If this law passes in Indiana, it will include a laundry-list of reasons for which reports could be filed. This list includes misdemeanors, minor alcohol offenses, DUIs and "deviant conduct." Furthermore, the bill will protect people who file such reports from charges of slander.
Though several teacher unions have expressed extreme discomfort with this bill, it seems to be sailing rather easily through the state Senate in spite of several fatal flaws.
The bill's goals, as explicitly noted by its author, are impossible ideals. Schools already perform background checks during the interview process of would-be teachers, and have no trouble firing employees for the most serious offenses listed by the bill: rape, child molestation, child exploitation, sexual misconduct with a minor, etc. Legislating this laundry list will not suddenly or drastically increase schools' ability to catch criminal teachers.
While it would be unfair to suspect the bill's authors of ulterior motives, certainly one must raise questions as to its vague wording. Its ambiguity allows for dangerously broad interpretation of "deviant conduct." As this bill applies both to private and public schools, for example, this clause could be used by religiously-affiliated schools as a legal means of firing homosexual employees upon discovery.

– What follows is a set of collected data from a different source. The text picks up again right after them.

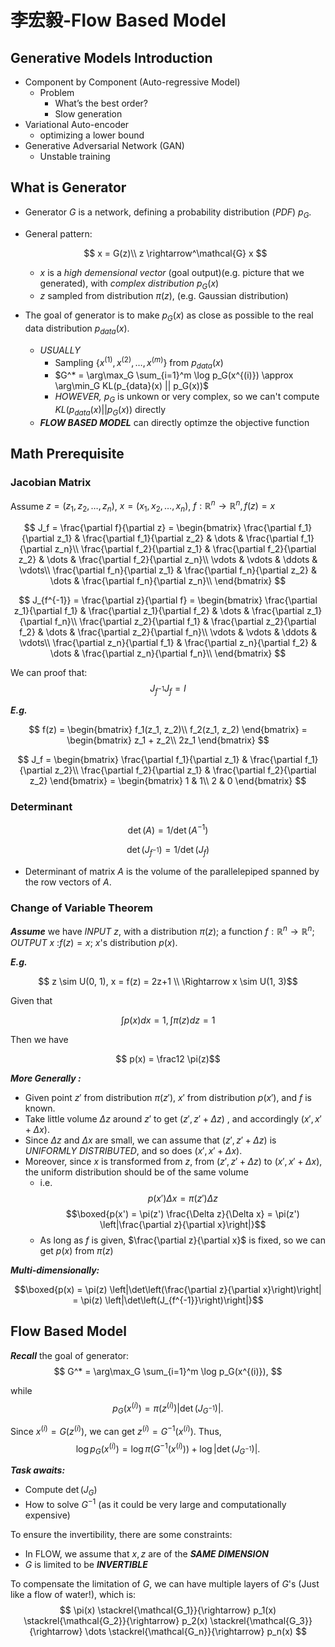 # 李宏毅-Flow Based Model

## Generative Models Introduction

- Component by Component (Auto-regressive Model)
  - Problem
    - What’s the best order?
    - Slow generation
- Variational Auto-encoder
  - optimizing a lower bound
- Generative Adversarial Network (GAN)
  - Unstable training

## What is Generator

- Generator $G$ is a network, defining a probability distribution (*PDF*) $p_G$.
- General pattern:

    $$
    x = G(z)\\
    z \rightarrow^\mathcal{G} x
    $$

  - $x$ is a *high demensional vector* (goal output)(e.g. picture that we generated), with *complex distribution* $p_G(x)$
  - $z$ sampled from  distribution $\pi(z)$, (e.g. Gaussian distribution)

- The goal of generator is to make $p_G(x)$ as close as possible to the real data distribution $p_{data}(x)$. 
  - *USUALLY*
    - Sampling $\{x^{(1)}, x^{(2)}, \dots, x^{(m)}\}$ from $p_{data}(x)$
    - $G^* = \arg\max_G \sum_{i=1}^m \log p_G(x^{(i)}) \approx \arg\min_G KL(p_{data}(x) || p_G(x))$
    - *HOWEVER,* $p_G$ is unkown or very complex, so we can't compute $KL(p_{data}(x) || p_G(x))$ directly
  - ***FLOW BASED MODEL*** can directly optimze the objective function
  
## Math Prerequisite

### Jacobian Matrix

Assume $z = (z_1, z_2, \dots, z_n)$, $x = (x_1, x_2, \dots, x_n)$, $f: \mathbb{R}^n \rightarrow \mathbb{R}^n, f(z) = x$

$$
J_f = \frac{\partial f}{\partial z} = \begin{bmatrix}
\frac{\partial f_1}{\partial z_1} & \frac{\partial f_1}{\partial z_2} & \dots & \frac{\partial f_1}{\partial z_n}\\
\frac{\partial f_2}{\partial z_1} & \frac{\partial f_2}{\partial z_2} & \dots & \frac{\partial f_2}{\partial z_n}\\
\vdots & \vdots & \ddots & \vdots\\
\frac{\partial f_n}{\partial z_1} & \frac{\partial f_n}{\partial z_2} & \dots & \frac{\partial f_n}{\partial z_n}\\
\end{bmatrix}
$$

$$
J_{f^{-1}} = \frac{\partial z}{\partial f} = \begin{bmatrix}
\frac{\partial z_1}{\partial f_1} & \frac{\partial z_1}{\partial f_2} & \dots & \frac{\partial z_1}{\partial f_n}\\
\frac{\partial z_2}{\partial f_1} & \frac{\partial z_2}{\partial f_2} & \dots & \frac{\partial z_2}{\partial f_n}\\
\vdots & \vdots & \ddots & \vdots\\
\frac{\partial z_n}{\partial f_1} & \frac{\partial z_n}{\partial f_2} & \dots & \frac{\partial z_n}{\partial f_n}\\
\end{bmatrix}
$$

We can proof that:
$$J_{f^{-1}} J_f = I$$


***E.g.***

$$
f(z) = \begin{bmatrix}
f_1(z_1, z_2)\\
f_2(z_1, z_2)
\end{bmatrix} = \begin{bmatrix}
z_1 + z_2\\
2z_1 
\end{bmatrix}
$$

$$
J_f = \begin{bmatrix}
\frac{\partial f_1}{\partial z_1} & \frac{\partial f_1}{\partial z_2}\\
\frac{\partial f_2}{\partial z_1} & \frac{\partial f_2}{\partial z_2}
\end{bmatrix} = \begin{bmatrix}
1 & 1\\
2 & 0
\end{bmatrix}
$$

### Determinant

$$ \det(A) = 1/\det(A^{-1})$$

$$ \det(J_{f^{-1}}) = 1/\det(J_f)$$

- Determinant of matrix $A$ is the volume of the parallelepiped spanned by the row vectors of $A$.

### Change of Variable Theorem

***Assume*** we have *INPUT* $z$, with a distribution $\pi(z)$; a function $f: \mathbb{R}^n \rightarrow \mathbb{R}^n$; *OUTPUT* $x$ :$f(z) = x$; $x$'s distribution $p(x)$.

***E.g.***

$$ z \sim U(0, 1), x = f(z) = 2z+1 \\ \Rightarrow x \sim U(1, 3)$$

Given that 

$$ \int p(x) dx = 1, \int \pi(z) dz = 1$$

Then we have

$$ p(x) = \frac12 \pi(z)$$

***More Generally :***

- Given point $z'$ from distribution $\pi(z')$, $x'$ from distribution $p(x')$, and $f$ is known. 
- Take little volume $\Delta z$ around $z'$ to get $(z', z'+\Delta z)$ , and accordingly $(x', x'+\Delta x)$.
- Since $\Delta z$ and $\Delta x$ are small, we can assume that $(z', z'+\Delta z)$ is *UNIFORMLY DISTRIBUTED*, and so does $(x', x'+\Delta x)$.
- Moreover, since $x$ is transformed from $z$, from $(z', z'+\Delta z)$ to $(x', x'+\Delta x)$, the uniform distribution should be of the same volume
  - i.e. $$p(x')\Delta x = \pi(z')\Delta z $$ $$\boxed{p(x') = \pi(z') \frac{\Delta z}{\Delta x} = \pi(z')  \left|\frac{\partial z}{\partial x}\right|}$$
  - As long as $f$ is given, $\frac{\partial z}{\partial x}$ is fixed, so we can get $p(x)$ from $\pi(z)$

***Multi-dimensionally:***

$$\boxed{p(x) = \pi(z) \left|\det\left(\frac{\partial z}{\partial x}\right)\right| = \pi(z) \left|\det\left(J_{f^{-1}}\right)\right|}$$

## Flow Based Model

***Recall*** the goal of generator:
$$
G^* = \arg\max_G \sum_{i=1}^m \log p_G(x^{(i)}),
$$

while 
$$
p_G(x^{(i)}) = \pi(z^{(i)}) \left|\det\left(J_{G^{-1}}\right)\right|.
$$

Since $x^{(i)}  = G(z^{(i)})$, we can get $z^{(i)} = G^{-1}(x^{(i)})$. 
Thus,
$$
\log p_G(x^{(i)}) = \log \pi(G^{-1}(x^{(i)})) + \log \left|\det\left(J_{G^{-1}}\right)\right|.
$$

***Task awaits:***
- Compute $\det(J_G)$
- How to solve $G^{-1}$ (as it could be very large and computationally expensive)

To ensure the invertibility, there are some constraints:
  - In FLOW, we assume that $x,z$ are of the ***SAME DIMENSION***
  - $G$ is limited to be ***INVERTIBLE***

To compensate the limitation of $G$, we can have multiple layers of $G$'s (Just like a flow of water!), which is:
$$
\pi(x) \stackrel{\mathcal{G_1}}{\rightarrow} p_1(x) \stackrel{\mathcal{G_2}}{\rightarrow} p_2(x) \stackrel{\mathcal{G_3}}{\rightarrow} \dots \stackrel{\mathcal{G_n}}{\rightarrow} p_n(x)
$$

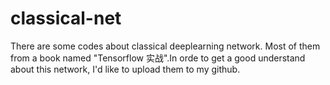 # classical-net
There are some codes about classical deeplearning network. Most of them from a book named "Tensorflow 实战".In orde to get a good understand about this  network, I'd like to upload them to my github.
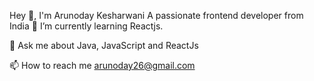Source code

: Hey 👋, I'm Arunoday Kesharwani
A passionate frontend developer from India
🌱 I’m currently learning Reactjs.

💬 Ask me about Java, JavaScript and ReactJs

📫 How to reach me arunoday26@gmail.com
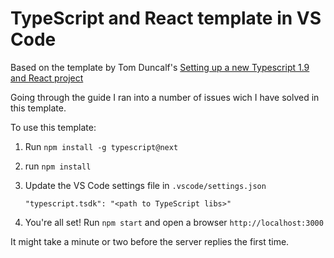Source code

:# TypeScript and React template in VS Code #

Based on the template by Tom Duncalf's [Setting up a new Typescript 1.9 and React project](http://blog.tomduncalf.com/posts/setting-up-typescript-and-react/)

Going through the guide I ran into a number of issues wich I have solved in this template.

To use this template:
1. Run `npm install -g typescript@next`
2. run `npm install`
3. Update the VS Code settings file in `.vscode/settings.json`

   `"typescript.tsdk": "<path to TypeScript libs>"` 

4. You're all set! Run `npm start` and open a browser `http://localhost:3000` 

It might take a minute or two before the server replies the first time.
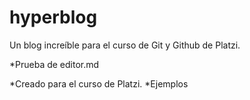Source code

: # hyperblog
Un blog increíble para el curso de Git y Github de Platzi.


*Prueba de editor.md

*Creado para el curso de Platzi.
*Ejemplos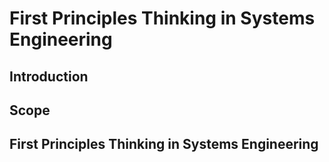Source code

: # First Principles Thinking in Systems Engineering
## Introduction
## Scope
## First Principles Thinking in Systems Engineering
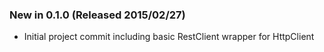 ### New in 0.1.0 (Released 2015/02/27)
* Initial project commit including basic RestClient wrapper for HttpClient
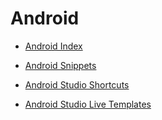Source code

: # Android


* [Android Index](https://github.com/dnshariprasad/android-index)

* [Android Snippets](https://github.com/dnshariprasad/android-snippets)

* [Android Studio Shortcuts](https://github.com/dnshariprasad/android-studio-shortcuts) 
* [Android Studio Live Templates](https://github.com/dnshariprasad/android-studio-live-templates)

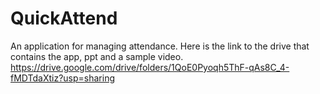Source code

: # QuickAttend
An application for managing attendance.
Here is the link to the drive that contains the app, ppt and a sample video.
https://drive.google.com/drive/folders/1QoE0Pyoqh5ThF-qAs8C_4-fMDTdaXtiz?usp=sharing
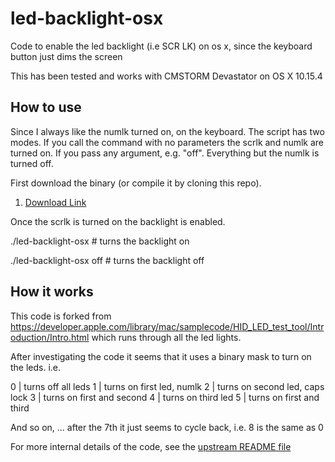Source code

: # led-backlight-osx

Code to enable the led backlight (i.e SCR LK) on os x, since the keyboard button just dims the screen

This has been tested and works with CMSTORM Devastator on OS X 10.15.4

## How to use

Since I always like the numlk turned on, on the keyboard. The script has two modes. If you call the command with no parameters the scrlk and numlk are turned on. If you pass any argument, e.g. "off". Everything but the numlk is turned off.

First download the binary (or compile it by cloning this repo).

 1. [Download Link](/led-backlight-osx?raw=true)

Once the scrlk is turned on the backlight is enabled.

  ./led-backlight-osx # turns the backlight on
  
  ./led-backlight-osx off # turns the backlight off

## How it works

This code is forked from https://developer.apple.com/library/mac/samplecode/HID_LED_test_tool/Introduction/Intro.html which runs through all the led lights.

After investigating the code it seems that it uses a binary mask to turn on the leds. i.e.

   0  | turns off all leds
   1  | turns on first led, numlk
   2  | turns on second led, caps lock
   3  | turns on first and second
   4  | turns on third led
   5  | turns on first and third
   
And so on, ... after the 7th it just seems to cycle back, i.e. 8 is the same as 0

For more internal details of the code, see the [upstream README file](apple-code-readme.rst)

Such suspicions are reinforced by some of the bill's further requirements. Police would be required to immediately report even the most minor criminal offenses (from public intoxication to parking tickets) to superintendents, and previous employers and universities would be asked to keep "moral records" of possible teachers.
While no one would argue that screening of teachers, particularly those who work with younger children, is extremely important, Senate Bill 207 does not take any great leaps in strengthening screening processes. Rather, it provides a legal means for red-scare-like tactics of investigation and discrimination among teachers in Indiana, violating individual freedoms and privacy along the way.